Experts from CrowdStrike have discovered a new strain of the advanced GuLoader loader.
As it turned out, the authors of malware carried out a decent upgrade and added a wide range of features to bypass security software.
GuLoader, also known as CloudEyE, was first discovered in 2019 and is a Visual Basic Script (VBS) loader that is used to distribute remote access Trojans.
According to experts, the new method of antianalysis is based on scanning the allocated memory of all processes associated with a virtual machine.
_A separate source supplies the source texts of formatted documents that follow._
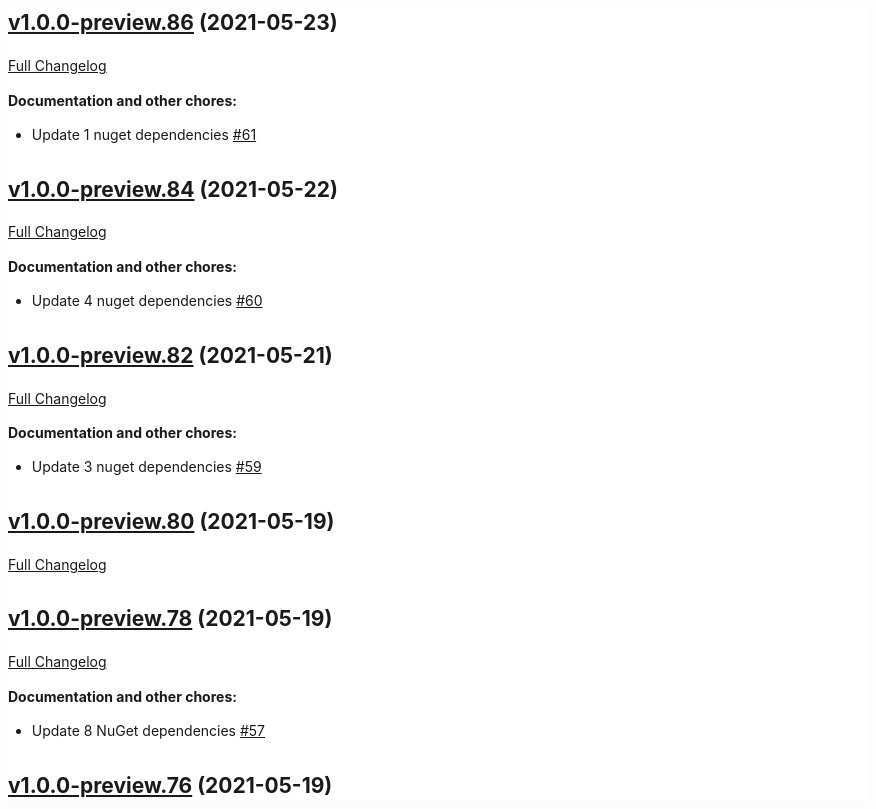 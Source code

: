 ## [v1.0.0-preview.86](https://github.com/nanoframework/nanoFramework.WebServer/tree/v1.0.0-preview.86) (2021-05-23)

[Full Changelog](https://github.com/nanoframework/nanoFramework.WebServer/compare/v1.0.0-preview.84...v1.0.0-preview.86)

**Documentation and other chores:**

- Update 1 nuget dependencies [\#61](https://github.com/nanoframework/nanoFramework.WebServer/pull/61)

## [v1.0.0-preview.84](https://github.com/nanoframework/nanoFramework.WebServer/tree/v1.0.0-preview.84) (2021-05-22)

[Full Changelog](https://github.com/nanoframework/nanoFramework.WebServer/compare/v1.0.0-preview.82...v1.0.0-preview.84)

**Documentation and other chores:**

- Update 4 nuget dependencies [\#60](https://github.com/nanoframework/nanoFramework.WebServer/pull/60)

## [v1.0.0-preview.82](https://github.com/nanoframework/nanoFramework.WebServer/tree/v1.0.0-preview.82) (2021-05-21)

[Full Changelog](https://github.com/nanoframework/nanoFramework.WebServer/compare/v1.0.0-preview.80...v1.0.0-preview.82)

**Documentation and other chores:**

- Update 3 nuget dependencies [\#59](https://github.com/nanoframework/nanoFramework.WebServer/pull/59)

## [v1.0.0-preview.80](https://github.com/nanoframework/nanoFramework.WebServer/tree/v1.0.0-preview.80) (2021-05-19)

[Full Changelog](https://github.com/nanoframework/nanoFramework.WebServer/compare/v1.0.0-preview.78...v1.0.0-preview.80)

## [v1.0.0-preview.78](https://github.com/nanoframework/nanoFramework.WebServer/tree/v1.0.0-preview.78) (2021-05-19)

[Full Changelog](https://github.com/nanoframework/nanoFramework.WebServer/compare/v1.0.0-preview.76...v1.0.0-preview.78)

**Documentation and other chores:**

- Update 8 NuGet dependencies [\#57](https://github.com/nanoframework/nanoFramework.WebServer/pull/57)

## [v1.0.0-preview.76](https://github.com/nanoframework/nanoFramework.WebServer/tree/v1.0.0-preview.76) (2021-05-19)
The malware uses a three-step process in which VBScript delivers the payload responsible for delivering the second stage and checking the virtual environment, after which the shell code is embedded in memory.
Further, the shell code, in addition to using the same anti-analysis methods, loads the final payload of the attacker's choice from a remote server and executes it on a compromised host.
Moreover, the shell code uses several anti-analysis and anti-debugging techniques at each stage of execution, issuing appropriate error messages if it suddenly detects any known analysis method or debugging mechanism.
In order to avoid the NTDLL.dl traps implemented by EDR system solutions, malware uses, as experts called it, a mechanism for introducing redundant code.
The recercers from Cymulate even demonstrated an EDR bypass technique known as Blindside, which allows you to run arbitrary code using hardware breakpoints to create "a process in which only NTDLL is in an offline, unconnected state."
As the researchers concluded, GuLoader was and remains a dangerous threat that is constantly evolving thanks to new methods of evading detection.